Когда баржа подрулила к дебаркадеру и мужики погрузились на нее, Глеб и Люда шли далеко берегом реки. По краям река была темной, а посредине, где угадывалось ее основное русло, она серебрилась; эта серебряная полоса бежала до плеса, от неощутимого ветерка серебро рябовато подергивалось — полоса, казалось, сплошь состоит из поблескивающей рыбьей чешуи.
— Ты, Хлебушек, приятный весь, мягкий, тебя так и хочется погладить. Давай купаться!
Она стаскивала с себя клетчатую, похожую на мужскую, рубашку, снимала, прыгая на одной ноге, брюки; Глеб видел, какое у нее до жалости худое тело под голубым купальником, какие слабые от плеч руки, — была она сейчас, раздетая, как избегавшийся за лето мальчик, стройный, правда, и гибкий. Он ринулся в воду стремительно, не дожидаясь ее, — стеснялся, что на нем не подогнанные, ловко обтягивающие плавки, а просторные, длинные трусы, купленные в сельмаге.
Они разбили на кусочки, разбрызгали серебряную полоску; затем лежали на сухой траве, отгоняли от себя коричневых муравьев, и Глеб признался:
— После детдома, знаешь, как давно… Ты рядом вот, а я, знаешь, ну… не привыкну никак.
— Давно, — повторила она. Перевернулась на спину, прищурила глаза; короткая морщинка — заметил Глеб — приткнулась к уголку ее губ, и в этой четко обозначившейся морщинке было что-то досадливое, что-то такое — по-старушечьи озабоченное. — Давно…
Она по-своему поняла, отчего мучается Глеб, постаралась ответить:
— Года три назад познакомили меня с одним… Молодой, известный. На границей его знают. Поехала к нему… Верующие так в церковь едут: прямо таяла вся в ожидании встречи! Вбежала в квартиру, а он — в потрепанных брюках, носки драные, щетиной зарос — черный хлеб на сковородке жарит. Да на подсолнечном масле! Водка тут же… Фу! Церковь!
— Нос облезнет, — с облегчением сказал Глеб; потянулся рукой — сорвал лист подорожника. — Прикрой.
— А оказалось, между прочим, прохвост изрядный.
Люда усмехнулась, и эта беглая презрительная усмешка сгладила ненужную морщинку у губ.
На быстрине, выбросив фонтанчик пара, простуженно просипел буксир. Он тащил плоты из бревен; на последнем плоту курился дымок — уху варили. Обходя буксир, бежал чистенький, фасонистый катер. «Рейсовый, семнадцатый, — определил Глеб. — Потапыч встретит…» Люда спросила:
— Мы на лодке когда-нибудь покатаемся?
— Сегодня хочешь?
— А что это — жара, а тебя мурашками обсыпало? Хлебушек?!
Они одевались, и Глеб объяснил, отчего у него действительно мурашки по телу скачут:
— С детства, понимаешь…
— Понимаю, помню.
— Нет, понимаешь, боялся, не согреюсь никогда. Не везло на тепло!.. Потом целина — зимой бураны, да при сорока градусах, и мы, как суслики, по норам… Служить призвали — судьба! — в караульную роту попал. Под полярным сиянием вместо сторожа…
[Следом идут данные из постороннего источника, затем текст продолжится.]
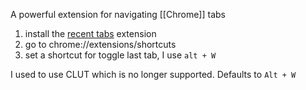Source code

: A powerful extension for navigating [[Chrome]] tabs

1. install the [recent tabs](https://chromewebstore.google.com/detail/recent-tabs/ocllfmhjhfmogablefmibmjcodggknml?pli=1) extension
2. go to chrome://extensions/shortcuts
3. set a shortcut for toggle last tab, I use `alt + W`

I used to use CLUT which is no longer supported. Defaults to `Alt + W`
— Отогрелся? Дай притронусь… Ай, плохо, Хлебушек, злобой накаляешься…
— А-а, к черту!
Вырвалось само собой — где-то глубоко в сознании вспыхнули, тут же загасая, обрывки недавнего спора с Феклушкиным, и сам Спартак на миг, заслоняя все, обрисовался — самоуверенный, снисходительно-обвиняющий… Люда через плечо покосилась — с любопытством, но не спросила ничего.
Не прибрежные растрепанные кусты, а настоящий лес уже был перед ними; наклонно, ракетами нацелились в небо гладкие стволы высоких сосен, невнятный спокойный гул плыл поверху, под ногами пружинил губчатый мох, и редкие, проскользнувшие сюда лучи солнца дробились о живые капельки невысохшей росы.
Лес — любовь Глеба; с подсознательным суеверием он убежден в его целительной силе и еще верит, не задумываясь, что при встречах с лесом радость их взаимна, она щедра и бескорыстна. Вот и сейчас лес, дивя и восхищая Люду, то расстилает перед ними в ромашковом кипенье вольную поляну, то дарит семейку хитрых рыжиков; он дает поглядеть за работой сосредоточенного дятла, открывает — когда им так хотелось пить! — скромный с виду родничок с вкусной, неземной водой…
Люда позвала:
— Ле-е-ес!
Голос ее проскользнул меж ближних сосен, унесся далеко и осел где-то в невидимой чаще. И оттуда по-стариковски добродушно ответило эхо: «Зде-е-есь…»
Серый, с подпалинами заяц, которого вспугнули, метнулся через влажное болотце в осинник, и они тоже по ржавым, вздыхающим кочкам перебрались туда. Здесь, на краю сыпучего песчаного пригорка, Глеб показал Люде нору, искусно спрятанную в кустах от постороннего взгляда. В этой норе ужились, не ссорясь меж собой, барсук и лиса, правда, друг к другу близко не подходят, но и коммунальных дрязг в своем общежитии не заводят.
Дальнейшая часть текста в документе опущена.